According to a gazette note issued on March 31 by the finance ministry, gains from these earlier investments will not be subject to scrutiny under the stricter rules aimed at preventing aggressive tax planning and evasion.
These provisions are included in the Income Tax (Amendment) Rules, 2026, which took effect on April 1.
The new regulations state:
“The provisions of Chapter XI (general anti-avoidance rules) shall apply to any arrangement, irrespective of the date on which it has been entered into, in respect of the tax benefit obtained from the arrangement on or after the 1st April, 2017, except for that income which accrues or arises to, or deemed to accrue or arise to, or is received or deemed to be received by, any person from transfer of such investments which were made before the 1st April, 2017.”

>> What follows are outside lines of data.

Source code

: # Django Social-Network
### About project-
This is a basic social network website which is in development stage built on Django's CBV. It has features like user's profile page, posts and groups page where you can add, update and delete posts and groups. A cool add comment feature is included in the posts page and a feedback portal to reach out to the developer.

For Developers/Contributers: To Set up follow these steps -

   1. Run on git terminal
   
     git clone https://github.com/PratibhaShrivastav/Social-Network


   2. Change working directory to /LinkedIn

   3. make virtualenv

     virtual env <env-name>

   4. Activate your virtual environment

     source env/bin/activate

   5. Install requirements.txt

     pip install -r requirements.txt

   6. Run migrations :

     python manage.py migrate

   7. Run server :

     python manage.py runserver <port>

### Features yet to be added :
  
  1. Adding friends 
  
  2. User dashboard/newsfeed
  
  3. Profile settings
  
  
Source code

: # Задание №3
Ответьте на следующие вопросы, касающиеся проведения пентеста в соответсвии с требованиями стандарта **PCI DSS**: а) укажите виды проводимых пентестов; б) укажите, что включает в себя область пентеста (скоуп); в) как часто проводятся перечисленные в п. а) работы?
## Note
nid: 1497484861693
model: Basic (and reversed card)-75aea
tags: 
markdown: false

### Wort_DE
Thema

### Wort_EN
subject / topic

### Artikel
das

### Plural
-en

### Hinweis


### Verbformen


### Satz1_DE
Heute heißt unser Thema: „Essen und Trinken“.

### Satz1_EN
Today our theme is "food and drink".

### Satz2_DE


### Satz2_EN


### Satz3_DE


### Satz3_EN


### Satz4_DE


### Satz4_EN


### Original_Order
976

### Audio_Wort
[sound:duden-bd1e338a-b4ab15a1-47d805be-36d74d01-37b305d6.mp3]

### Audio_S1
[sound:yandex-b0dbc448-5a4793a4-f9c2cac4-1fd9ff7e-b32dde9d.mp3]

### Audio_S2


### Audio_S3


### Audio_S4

This change is expected to provide significant relief to global venture capital (VC) and private equity (PE) firms, alleviating concerns about retrospective taxation in India. These investors can now pursue tax benefits from transactions that occurred before 2017.

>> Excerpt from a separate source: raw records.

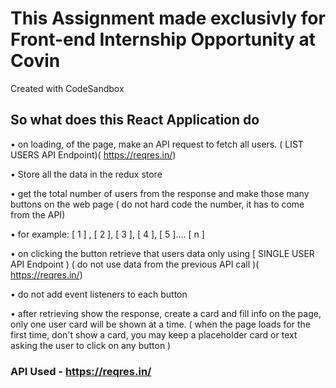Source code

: # This Assignment made exclusivly for Front-end Internship Opportunity at Covin 
Created with CodeSandbox

## So what does this React Application do
•	on loading, of the page, make an API request to fetch all users. ( LIST USERS API Endpoint)( https://reqres.in/)

•	Store all the data in the redux store 

•	get the total number of users from the response and make those many buttons on the web page ( do not hard code the number, it has to come from the API)

•	for example: [ 1 ] , [ 2 ], [ 3 ], [ 4 ], [ 5 ].... [ n ]

•	on clicking the button retrieve that users data only using [ SINGLE USER API Endpoint ) ( do not use data from the previous API call )( https://reqres.in/)

•	do not add event listeners to each button

•	after retrieving show the response, create a card and fill info on the page, only one user card will be shown at a time. ( when the page loads for the first time, don't show a card, you may keep a placeholder card or text asking the user to click on any button )
 
### API Used - https://reqres.in/
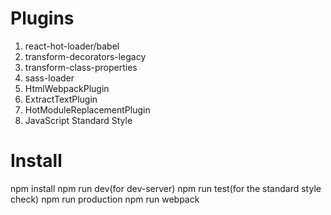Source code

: # Plugins
1. react-hot-loader/babel
2. transform-decorators-legacy
3. transform-class-properties
4. sass-loader
5. HtmlWebpackPlugin
6. ExtractTextPlugin
7. HotModuleReplacementPlugin
8. JavaScript Standard Style

# Install
npm install
npm run dev(for dev-server)
npm run test(for the standard style check)
npm run production
npm run webpack
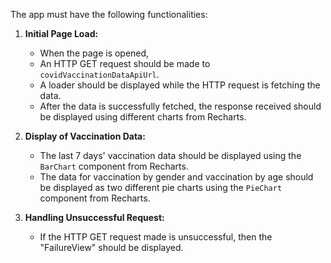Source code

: The app must have the following functionalities:

1. **Initial Page Load:**
   - When the page is opened,
   - An HTTP GET request should be made to `covidVaccinationDataApiUrl`.
   - A loader should be displayed while the HTTP request is fetching the data.
   - After the data is successfully fetched, the response received should be displayed using different charts from Recharts.

2. **Display of Vaccination Data:**
   - The last 7 days' vaccination data should be displayed using the `BarChart` component from Recharts.
   - The data for vaccination by gender and vaccination by age should be displayed as two different pie charts using the `PieChart` component from Recharts.

3. **Handling Unsuccessful Request:**
   - If the HTTP GET request made is unsuccessful, then the "FailureView" should be displayed.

This announcement follows a Supreme Court ruling against Tiger Global regarding tax liabilities from its 2018 stake sale in Flipkart. The court determined that Tiger Global was responsible for taxes on capital gains from this transaction, which involved the sale of shares valued at $1.6 billion to Walmart.

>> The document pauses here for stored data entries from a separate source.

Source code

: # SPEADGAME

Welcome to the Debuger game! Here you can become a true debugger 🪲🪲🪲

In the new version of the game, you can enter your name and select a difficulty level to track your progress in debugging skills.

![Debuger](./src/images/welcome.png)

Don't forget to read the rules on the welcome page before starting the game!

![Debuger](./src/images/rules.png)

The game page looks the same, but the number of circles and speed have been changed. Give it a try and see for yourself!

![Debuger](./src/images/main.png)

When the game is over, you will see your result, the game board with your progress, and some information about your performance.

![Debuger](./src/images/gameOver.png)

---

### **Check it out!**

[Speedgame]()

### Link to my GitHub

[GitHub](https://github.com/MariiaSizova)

The case centered on Tiger Global’s investment through its Mauritius-based entity, which the Indian tax authorities claimed was a mechanism to evade taxes. They argued that the ultimate beneficiary was Tiger Global’s parent company in the US.
In 2016, India revised its Double Taxation Avoidance Agreement (DTAA) with Mauritius, categorizing foreign investments made through Mauritius after April 2017 as tax deductible. Tiger Global contended that its investment fell before this deadline and should be exempt.
While the Authority for Advance Rulings initially denied Tiger Global the DTAA benefits in 2020, the Delhi High Court later overturned this decision in 2024. However, the Supreme Court stayed the High Court's ruling last year and nullified it earlier this year. With the latest amendments, Tiger Global appears to have avoided further tax complications for now.